=== Your goal ===
A complete answer lists every line of the material where the string "more" occurs.

* * * *

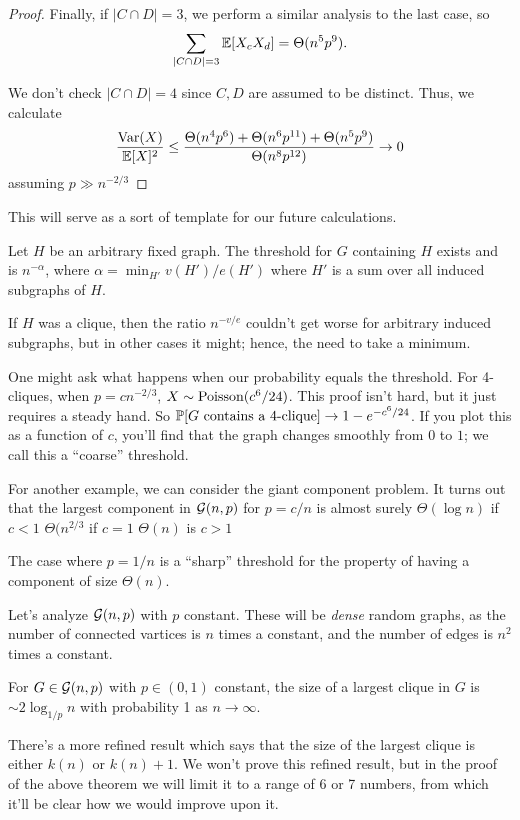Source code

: \documentclass[11 pt]{scrartcl}
\begin{document}
\begin{example}
\begin{proof}
        Finally, if $|C \cap D| = 3$, we perform a similar analysis to the last case, so 
        \[ \sum_{|C\cap D| = 3} \mathbb E[X_cX_d] = \Theta(n^5p^9).\] 

        We don't check $|C\cap D| = 4$ since $C,D$ are assumed to be distinct. Thus, we calculate 
        \[ \dfrac{\text{Var}(X)}{\mathbb E[X]^2} \leq \dfrac{\Theta(n^4p^6) + \Theta(n^6p^{11}) + \Theta(n^5p^9)}{\Theta(n^8p^{12})} \to 0\] 
        assuming $p \gg n^{-2/3}$
    \end{proof}
\end{example}

This will serve as a sort of template for our future calculations. 

\begin{example}
    Let $H$ be an arbitrary fixed graph. The threshold for $G$ containing $H$ exists and is $n^{-\alpha}$, where $\alpha = \min_{H'} v(H')/e(H')$ where $H'$ is a sum over all induced subgraphs of $H$. 

    If $H$ was a clique, then the ratio $n^{-v/e}$ couldn't get worse for arbitrary induced subgraphs, but in other cases it might; hence, the need to take a minimum. 
\end{example}

One might ask what happens when our probability equals the threshold. For 4-cliques, when $p = cn^{-2/3}$, $X\sim \text{Poisson}(c^6/24)$. This proof isn't hard, but it just requires a steady hand. So $\mathbb P[G\text{ contains a 4-clique}] \to 1-e^{-c^6/24}$. If you plot this as a function of $c$, you'll find that the graph changes smoothly from $0$ to $1$; we call this a ``coarse'' threshold.  

For another example, we can consider the giant component problem. It turns out that the largest component in $\mathcal G(n,p)$ for $p = c/n$ is almost surely 
\itemnum
    \ii $\Theta(\log n)$ if $c < 1$ 
    \ii $\Theta(n^{2/3}$ if $c = 1$ 
    \ii $\Theta(n)$ is $c > 1$
\itemend

The case where $p = 1/n$ is a ``sharp'' threshold for the property of having a component of size $\Theta(n)$. 

Let's analyze $\mathcal G(n,p)$ with $p$ constant. These will be \emph{dense} random graphs, as the number of connected vartices is $n$ times a constant, and the number of edges is $n^2$ times a constant. 
\begin{theorem}
    For $G \in \mathcal G(n,p)$ with $p \in (0,1)$ constant, the size of a largest clique in $G$ is $\sim 2\log_{1/p} n$ with probability 1 as $n\to\infty$. 
\end{theorem}
There's a more refined result which says that the size of the largest clique is either $k(n)$ or $k(n) + 1$. We won't prove this refined result, but in the proof of the above theorem we will limit it to a range of 6 or 7 numbers, from which it'll be clear how we would improve upon it. 
\end{document}
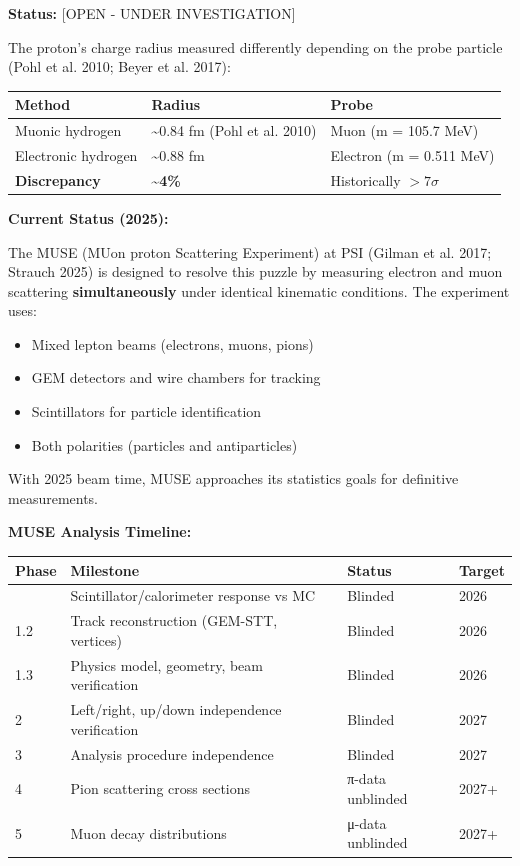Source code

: \documentclass[
  11pt,
  letterpaper,
  twoside,
  openany]{book}
\providecommand{\tightlist}{%
  \setlength{\itemsep}{0pt}\setlength{\parskip}{0pt}}
\begin{document}
\textbf{Status:} {[}OPEN - UNDER INVESTIGATION{]}

The proton's charge radius measured differently depending on the probe
particle (Pohl et al. 2010; Beyer et al. 2017):

\begin{longtable}[]{@{}lll@{}}
\toprule\noalign{}
Method & Radius & Probe \\
\midrule\noalign{}
\endhead
\bottomrule\noalign{}
\endlastfoot
Muonic hydrogen & \textasciitilde0.84 fm (Pohl et al. 2010) & Muon (m =
105.7 MeV) \\
Electronic hydrogen & \textasciitilde0.88 fm & Electron (m = 0.511
MeV) \\
\textbf{Discrepancy} & \textbf{\textasciitilde4\%} & Historically
\(> 7\sigma\) \\
\end{longtable}

\textbf{Current Status (2025):}

The MUSE (MUon proton Scattering Experiment) at PSI (Gilman et al. 2017;
Strauch 2025) is designed to resolve this puzzle by measuring electron
and muon scattering \textbf{simultaneously} under identical kinematic
conditions. The experiment uses:

\begin{itemize}
\tightlist
\item
  Mixed lepton beams (electrons, muons, pions)
\item
  GEM detectors and wire chambers for tracking
\item
  Scintillators for particle identification
\item
  Both polarities (particles and antiparticles)
\end{itemize}

With 2025 beam time, MUSE approaches its statistics goals for definitive
measurements.

\textbf{MUSE Analysis Timeline:}

\begin{longtable}[]{@{}llll@{}}
\toprule\noalign{}
Phase & Milestone & Status & Target \\
\midrule\noalign{}
\endhead
\bottomrule\noalign{}
\endlastfoot
1.1 & Scintillator/calorimeter response vs MC & Blinded & 2026 \\
1.2 & Track reconstruction (GEM-STT, vertices) & Blinded & 2026 \\
1.3 & Physics model, geometry, beam verification & Blinded & 2026 \\
2 & Left/right, up/down independence verification & Blinded & 2027 \\
3 & Analysis procedure independence & Blinded & 2027 \\
4 & Pion scattering cross sections & π-data unblinded & 2027+ \\
5 & Muon decay distributions & μ-data unblinded & 2027+ \\
\end{longtable}
\end{document}
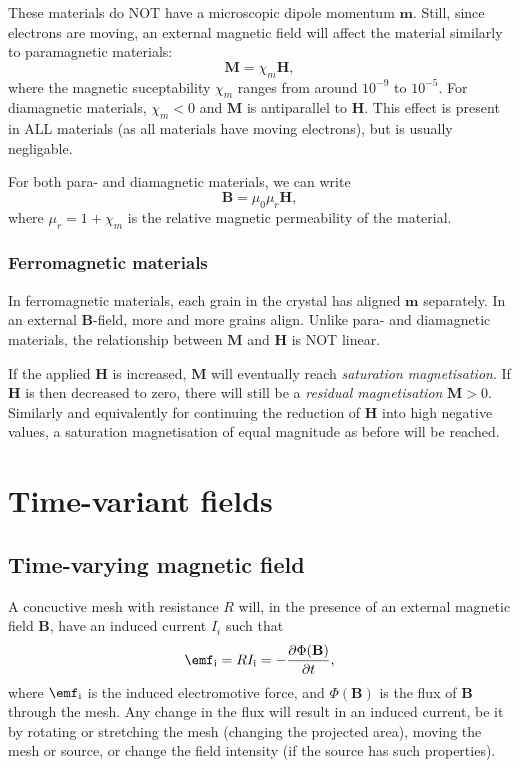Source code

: \documentclass[a4paper, 12pt]{article}
\renewcommand{\vec}[1]{\mathbf{#1}}
\newcommand{\B}{\ensuremath{\vec{B}}}
\renewcommand{\H}{\ensuremath{\vec{H}}}
\begin{document}
            These materials do NOT have a microscopic dipole momentum $\vec{m}$. Still, since electrons are moving, 
            an external magnetic field will affect the material similarly to paramagnetic materials:
            \begin{equation}
                \vec{M} = \chi_m\H,
            \end{equation}
            where the magnetic suceptability $\chi_m$ ranges from around $10^{-9}$ to $10^{-5}$. 
            For diamagnetic materials, $\chi_m < 0$ and $\vec{M}$ is antiparallel to \H. 
            This effect is present in ALL materials (as all materials have moving electrons), but is usually negligable.
        
        For both para- and diamagnetic materials, we can write
        \begin{equation}
            \B = \mu_0 \mu_r \H,
        \end{equation}
        where $\mu_r = 1+\chi_m$ is the relative magnetic permeability of the material.
        
        \subsubsection{Ferromagnetic materials}
            In ferromagnetic materials, each grain in the crystal has aligned $\vec{m}$ separately. 
            In an external \B-field, more and more grains align. 
            Unlike para- and diamagnetic materials, the relationship between $\vec{M}$ and \H{} is NOT linear.

            If the applied \H{} is increased, $\vec{M}$ will eventually reach \textit{saturation magnetisation}. 
            If \H{} is then decreased to zero, there will still be a \textit{residual magnetisation} $\vec{M} > 0$. 
            Similarly and equivalently for continuing the reduction of \H{} into high negative values, 
            a saturation magnetisation of equal magnitude as before will be reached.

        
\section{Time-variant fields}
    \subsection{Time-varying magnetic field}
        A concuctive mesh with resistance $R$ will, in the presence of an external magnetic field \B, 
        have an induced current $I_i$ such that
        \begin{equation}
            \emf_\text{i} = RI_\text{i} = -\frac{\partial \Phi(\B)}{\partial t},
        \end{equation}
        where $\emf_\text{i}$ is the induced electromotive force, and $\Phi(\B)$ is the flux of \B{} through the mesh. 
        Any change in the flux will result in an induced current, 
        be it by rotating or stretching the mesh (changing the projected area),
        moving the mesh or source, or change the field intensity (if the source has such properties).
\end{document}
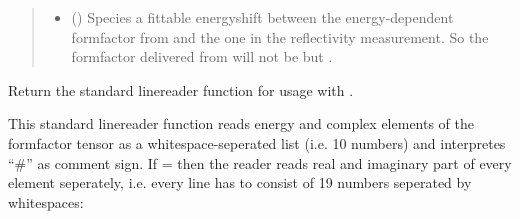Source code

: \documentclass[letterpaper,10pt,english]{sphinxmanual}
\begin{document}
\begin{fulllineitems}
\begin{fulllineitems}
\begin{quote}
\begin{description}
\begin{itemize}
\item {} 
 ({\hyperref[\detokenize{modules-api/parameters:Parameters.Parameter}]{}}) \textendash{} Species a fittable energyshift between the energy-dependent formfactor from  and the  one in the reflectivity measurement.
So the formfactor delivered from {\hyperref[\detokenize{modules-api/samplerepresentation:SampleRepresentation.FFfromFile.getFF}]{}} will not be  but .

\end{itemize}

\end{description}\end{quote}

\end{fulllineitems}


\begin{fulllineitems}
\label{\detokenize{modules-api/samplerepresentation:SampleRepresentation.FFfromFile.createLinereader}}
Return the standard linereader function for usage with {\hyperref[\detokenize{modules-api/samplerepresentation:SampleRepresentation.FFfromFile.__init__}]{}}.

This standard linereader function reads energy and complex elements of the formfactor tensor as a whitespace-seperated list (i.e. 10 numbers) and interpretes “\#” as comment sign.
If  =  then the reader reads real and imaginary part of every element seperately, i.e. every line has to consist of 19 numbers seperated by whitespaces:

%
\begin{sphinxVerbatim}[commandchars=\\\{\}]
       
\end{sphinxVerbatim}


\end{fulllineitems}
\end{fulllineitems}
\end{document}
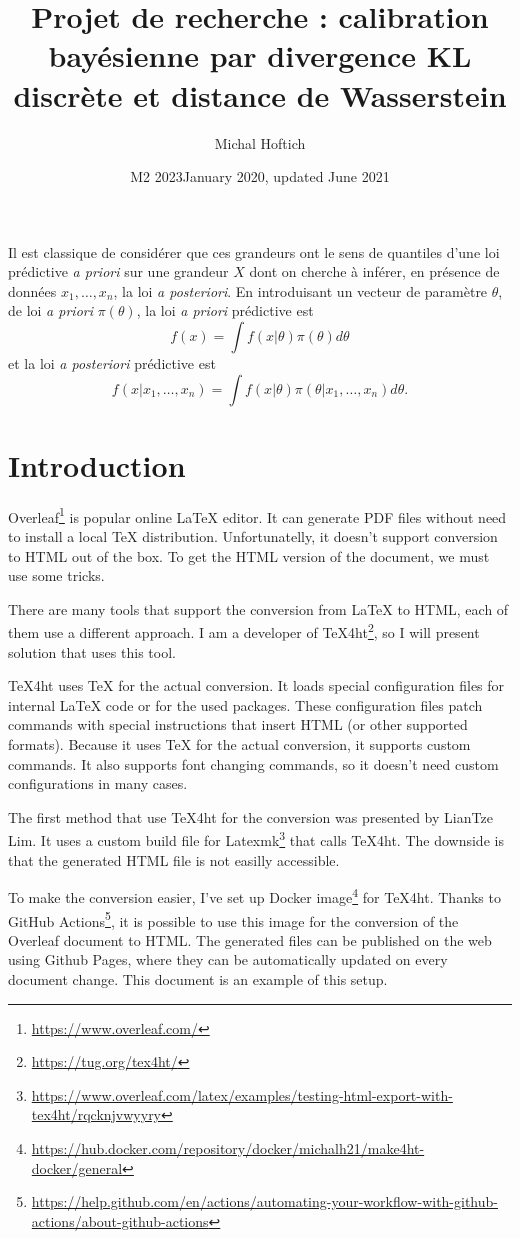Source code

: \documentclass{article}
\title{Projet de recherche : calibration bay\'esienne par divergence KL discr\`ete et distance de Wasserstein}
\date{M2 2023}
\author{Michal Hoftich}
\date{January 2020, updated June 2021}
\newcommand\footurl[1]{\footnote{\url{#1}}}
\newcommand\urllink[2]{#1\footurl{#2}}
\begin{document}
\maketitle

Il est classique de consid\'erer que ces grandeurs ont le sens de quantiles d'une loi pr\'edictive {\it a priori} sur une grandeur $X$ dont on cherche \`a inf\'erer, en pr\'esence de donn\'ees $x_1,\ldots,x_n$, la loi {\it a posteriori}. En introduisant un vecteur de param\`etre $\theta$, de loi {\it a priori} $\pi(\theta)$, la loi {\it a priori} pr\'edictive est
$$
f(x)=\int f(x|\theta) \pi(\theta) d \theta
$$
et la loi {\it a posteriori} pr\'edictive est
$$
f(x|x_1,\ldots,x_n)=\int f(x|\theta) \pi(\theta|x_1,\ldots,x_n) d \theta.
$$


\section{Introduction}

\urllink{Overleaf}{https://www.overleaf.com/} is popular online \LaTeX{}
editor. It can generate PDF files 
without need to install a local \TeX{} distribution. Unfortunatelly, it doesn't
support conversion to HTML out of the box. To get the HTML version of the
document, we must use some tricks.

There are many tools that support the conversion from \LaTeX{} to HTML, each of
them use a different approach. I am a developer of
\urllink{\TeX4ht}{https://tug.org/tex4ht/}, so I will present solution that
uses this tool. 

\TeX4ht uses \TeX{} for the actual conversion. It loads special configuration
files for internal \LaTeX{} code or for the used packages. These configuration
files patch commands with special instructions that insert HTML (or other
supported formats). Because it uses \TeX{} for the actual conversion, it
supports custom commands. It also supports font changing commands, so  it
doesn't need custom configurations in many cases.

The first method that use \TeX4ht for the conversion was presented by LianTze
Lim. It uses a custom build file for
\urllink{Latexmk}{https://www.overleaf.com/latex/examples/testing-html-export-with-tex4ht/rqcknjvwyyry} 
that calls \TeX4ht. The downside is that the generated HTML file is not easilly accessible.  

To make the conversion easier, I've set up \urllink{Docker image}{https://hub.docker.com/repository/docker/michalh21/make4ht-docker/general} for \TeX4ht. 
Thanks to \urllink{GitHub Actions}{https://help.github.com/en/actions/automating-your-workflow-with-github-actions/about-github-actions}, 
it is possible to use this image for the conversion of the Overleaf document to HTML. 
The generated files can be published on the web using Github Pages, where they can be automatically 
updated on every document change. This document is an example of this setup.
\end{document}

* * * *

=== Response area ===
There's a more refined result which says that the size of the largest clique is either $k(n)$ or $k(n) + 1$. We won't prove this refined result, but in the proof of the above theorem we will limit it to a range of 6 or 7 numbers, from which it'll be clear how we would improve upon it. 
            In an external \B-field, more and more grains align. 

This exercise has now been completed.